Operator: Sure. The final question comes from Adam Rhodes with Octis.

Adam Rhodes: Hey, guys. Thanks for taking my question. Appreciate you squeezing me in here. With the FCC moving towards a re-auction of its AWS-3 spectrum inventory, want to hear how you guys might think about approaching that option. And relatedly, I noticed in your 10-K that an appraisal of your AWS-3 and AWS-4 spectrum came in at $33 billion. Since this appraisal provides you with roughly $3 billion of additional Perry Spectrum secured notes capacity, do you think you might look to this as a source to participate in the re-option?

Hamid Akhavan: Yes. So, you know, we support the FCC moving forward, the auction. And we do plan on participating there. I think AWS use Spectrum is a very valuable spectrum and much more valuable today in our view than it was in 2014. And, you know, it has not the spectrum is not distributing devices. It’s widely adopted. You know, we think it’s highly, highly desirable, the spectrum. We do plan on participating. We are confident that the spectrum will go for far above the $3.3 billion to our judgment. I think that’s also good for the FCC obviously, anything above $3.3 billion will go towards reduction of deficit in helping the government and all the actions that the Trump administration is taking right now would be aligned with that, trying to do that. So we feel very good and bullish about the auction, so we stand in support of it.

Adam Rhodes: Okay. That’s helpful. And then, I guess, any consideration how you might potentially look to use that additional capacity. Do you have?

Hamid Akhavan: But the capacity would certainly, you know, be our aspirational growth in the company is our network is large.

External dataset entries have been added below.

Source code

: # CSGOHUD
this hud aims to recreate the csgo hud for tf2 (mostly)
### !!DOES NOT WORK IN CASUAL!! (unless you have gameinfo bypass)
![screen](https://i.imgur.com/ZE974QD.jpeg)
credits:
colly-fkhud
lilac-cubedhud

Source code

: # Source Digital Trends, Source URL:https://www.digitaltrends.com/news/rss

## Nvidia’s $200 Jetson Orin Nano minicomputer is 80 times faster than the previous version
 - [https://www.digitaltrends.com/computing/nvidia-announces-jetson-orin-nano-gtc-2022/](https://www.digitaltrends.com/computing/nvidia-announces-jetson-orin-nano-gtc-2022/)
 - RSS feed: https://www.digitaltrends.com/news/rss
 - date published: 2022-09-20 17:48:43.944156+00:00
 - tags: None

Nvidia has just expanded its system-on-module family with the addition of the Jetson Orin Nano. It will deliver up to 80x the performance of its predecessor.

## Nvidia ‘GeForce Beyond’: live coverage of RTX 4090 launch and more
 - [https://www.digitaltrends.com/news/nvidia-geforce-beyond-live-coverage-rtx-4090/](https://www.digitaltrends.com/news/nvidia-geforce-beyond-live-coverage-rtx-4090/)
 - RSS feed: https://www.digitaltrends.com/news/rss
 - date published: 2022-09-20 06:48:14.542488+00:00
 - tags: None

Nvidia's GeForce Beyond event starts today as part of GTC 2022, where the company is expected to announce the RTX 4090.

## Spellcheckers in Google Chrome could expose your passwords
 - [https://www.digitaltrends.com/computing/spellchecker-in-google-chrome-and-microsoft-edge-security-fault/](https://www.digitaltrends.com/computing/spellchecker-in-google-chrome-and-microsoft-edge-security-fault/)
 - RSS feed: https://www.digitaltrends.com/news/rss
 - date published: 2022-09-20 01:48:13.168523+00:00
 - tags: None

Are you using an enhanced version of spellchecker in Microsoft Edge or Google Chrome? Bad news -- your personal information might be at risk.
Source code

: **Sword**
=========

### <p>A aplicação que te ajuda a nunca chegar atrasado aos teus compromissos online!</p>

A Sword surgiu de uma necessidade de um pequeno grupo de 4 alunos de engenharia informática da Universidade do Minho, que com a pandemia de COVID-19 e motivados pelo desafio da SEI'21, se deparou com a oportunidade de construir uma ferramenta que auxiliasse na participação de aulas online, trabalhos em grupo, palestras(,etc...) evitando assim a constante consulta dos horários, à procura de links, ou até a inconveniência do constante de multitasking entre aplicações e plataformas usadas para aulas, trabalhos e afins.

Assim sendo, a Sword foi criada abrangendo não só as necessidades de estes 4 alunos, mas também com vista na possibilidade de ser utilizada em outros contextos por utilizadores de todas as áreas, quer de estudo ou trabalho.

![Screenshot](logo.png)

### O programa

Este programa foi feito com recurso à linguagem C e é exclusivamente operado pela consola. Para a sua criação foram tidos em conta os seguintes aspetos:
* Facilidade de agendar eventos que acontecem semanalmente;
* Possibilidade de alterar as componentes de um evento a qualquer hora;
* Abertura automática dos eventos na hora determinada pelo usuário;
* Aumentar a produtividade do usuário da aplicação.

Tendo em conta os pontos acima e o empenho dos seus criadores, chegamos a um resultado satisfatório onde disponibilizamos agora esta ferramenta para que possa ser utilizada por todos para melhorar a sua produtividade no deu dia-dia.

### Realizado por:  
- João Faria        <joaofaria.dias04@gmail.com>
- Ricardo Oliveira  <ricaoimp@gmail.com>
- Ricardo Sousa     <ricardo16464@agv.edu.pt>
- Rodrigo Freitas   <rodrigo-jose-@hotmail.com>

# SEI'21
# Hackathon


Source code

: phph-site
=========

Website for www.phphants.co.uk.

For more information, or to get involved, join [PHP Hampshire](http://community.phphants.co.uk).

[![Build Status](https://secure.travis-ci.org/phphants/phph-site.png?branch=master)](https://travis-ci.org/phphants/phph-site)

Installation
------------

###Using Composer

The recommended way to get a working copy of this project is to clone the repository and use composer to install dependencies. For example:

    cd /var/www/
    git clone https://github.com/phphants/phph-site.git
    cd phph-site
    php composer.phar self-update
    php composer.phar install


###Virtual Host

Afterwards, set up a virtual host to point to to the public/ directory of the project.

And when the spectrum is available, we certainly see that it gives us additional capacity and heads room to take market share and grow. You’re talking about finance?

Adam Rhodes: Yeah. Oh, finance from the based on the price.

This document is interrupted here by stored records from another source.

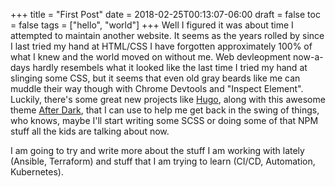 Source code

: +++
title = "First Post"
date = 2018-02-25T00:13:07-06:00
draft = false
toc = false
tags = ["hello", "world"]
+++
Well I figured it was about time I attempted to maintain another website. It seems as the years rolled by since I last tried my hand at HTML/CSS I have forgotten approximately 100% of what I knew and the world moved on without me. Web devleopment now-a-days hardly resembels what it looked like the last time I tried my hand at slinging some CSS, but it seems that even old gray beards like me can muddle their way though with Chrome Devtools and "Inspect Element". Luckily, there's some great new projects like [Hugo](https://www.gohugo.io), along with this awesome theme [After Dark](https://comfusion.github.io/after-dark/), that I can use to help me get back in the swing of things, who knows, maybe I'll start writing some SCSS or doing some of that NPM stuff all the kids are talking about now.

I am going to try and write more about the stuff I am working with lately (Ansible, Terraform) and stuff that I am trying to learn (CI/CD, Automation, Kubernetes).
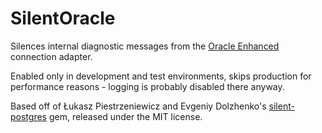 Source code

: # SilentOracle

Silences internal diagnostic messages from the [Oracle Enhanced](https://github.com/rsim/oracle-enhanced) connection adapter.

Enabled only in development and test environments, skips production for
performance reasons - logging is probably disabled there anyway.

Based off of Łukasz Piestrzeniewicz and Evgeniy Dolzhenko's [silent-postgres](https://github.com/dolzenko/silent-postgres) gem, released under the MIT license.
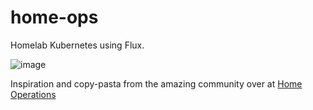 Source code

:# home-ops

Homelab Kubernetes using Flux.

![image](https://github.com/user-attachments/assets/1073e173-d6d4-484c-86d4-5f857caa5668)

Inspiration and copy-pasta from the amazing community over at [Home Operations](https://discord.com/invite/home-operations)
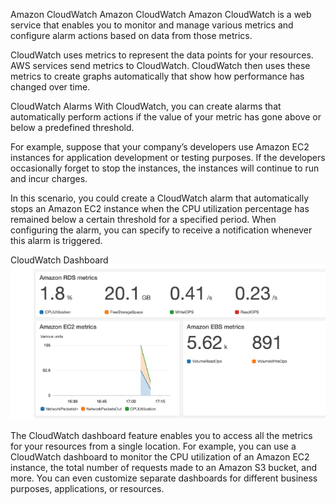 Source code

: Amazon CloudWatch
Amazon CloudWatch
Amazon CloudWatch
 is a web service that enables you to monitor and manage various metrics and configure alarm actions based on data from those metrics.

CloudWatch uses
metrics
 to represent the data points for your resources. AWS services send metrics to CloudWatch. CloudWatch then uses these metrics to create graphs automatically that show how performance has changed over time.

CloudWatch Alarms
With CloudWatch, you can create
alarms
 that automatically perform actions if the value of your metric has gone above or below a predefined threshold.

For example, suppose that your company’s developers use Amazon EC2 instances for application development or testing purposes. If the developers occasionally forget to stop the instances, the instances will continue to run and incur charges.

In this scenario, you could create a CloudWatch alarm that automatically stops an Amazon EC2 instance when the CPU utilization percentage has remained below a certain threshold for a specified period. When configuring the alarm, you can specify to receive a notification whenever this alarm is triggered.

CloudWatch Dashboard
![alt text](image.png)

The CloudWatch
dashboard
 feature enables you to access all the metrics for your resources from a single location. For example, you can use a CloudWatch dashboard to monitor the CPU utilization of an Amazon EC2 instance, the total number of requests made to an Amazon S3 bucket, and more. You can even customize separate dashboards for different business purposes, applications, or resources. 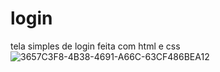 # login
tela simples de login feita com html e css
![3657C3F8-4B38-4691-A66C-63CF486BEA12](https://user-images.githubusercontent.com/79617524/210459100-fc94d1f0-2d68-4cf0-a270-a886864816f1.jpeg)
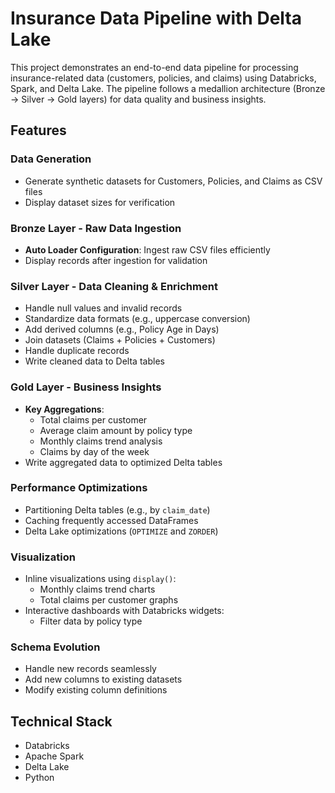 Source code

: # Insurance Data Pipeline with Delta Lake

This project demonstrates an end-to-end data pipeline for processing insurance-related data (customers, policies, and claims) using Databricks, Spark, and Delta Lake. The pipeline follows a medallion architecture (Bronze → Silver → Gold layers) for data quality and business insights.

## Features

### Data Generation
- Generate synthetic datasets for Customers, Policies, and Claims as CSV files
- Display dataset sizes for verification

### Bronze Layer - Raw Data Ingestion
- **Auto Loader Configuration**: Ingest raw CSV files efficiently
- Display records after ingestion for validation

### Silver Layer - Data Cleaning & Enrichment
- Handle null values and invalid records
- Standardize data formats (e.g., uppercase conversion)
- Add derived columns (e.g., Policy Age in Days)
- Join datasets (Claims + Policies + Customers)
- Handle duplicate records
- Write cleaned data to Delta tables

### Gold Layer - Business Insights
- **Key Aggregations**:
  - Total claims per customer
  - Average claim amount by policy type
  - Monthly claims trend analysis
  - Claims by day of the week
- Write aggregated data to optimized Delta tables

### Performance Optimizations
- Partitioning Delta tables (e.g., by `claim_date`)
- Caching frequently accessed DataFrames
- Delta Lake optimizations (`OPTIMIZE` and `ZORDER`)

### Visualization
- Inline visualizations using `display()`:
  - Monthly claims trend charts
  - Total claims per customer graphs
- Interactive dashboards with Databricks widgets:
  - Filter data by policy type

### Schema Evolution
- Handle new records seamlessly
- Add new columns to existing datasets
- Modify existing column definitions

## Technical Stack
- Databricks
- Apache Spark
- Delta Lake
- Python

Hamid Akhavan: Oh, based financing based on appraisal. Paul, if you wanna talk.

Paul Orban: Yeah. So you’re right. There’s about $2.9 billion of additional capacity, which would be a first lien on that spectrum. And actually, we get to go up to 60% on second lien, which would get us about $10 billion of capacity in total. You know, we’re gonna be opportunistic when it makes sense for us to take a look at that. Right now, as Hamid just pointed out, we are flush with cash at this point in time. But when that auction comes up, we will take a look at that and we have many levers that we can pull to help finance that if we need to.

Adam Rhodes: Great. Thanks a lot.

Operator: Thank you, operator. Thank you, operator. Thanks, everyone.

Hamid Akhavan: Thank you.

Operator: This will conclude today’s conference. Disconnect your lines at this time. Thank you for your participation. Have a wonderful day.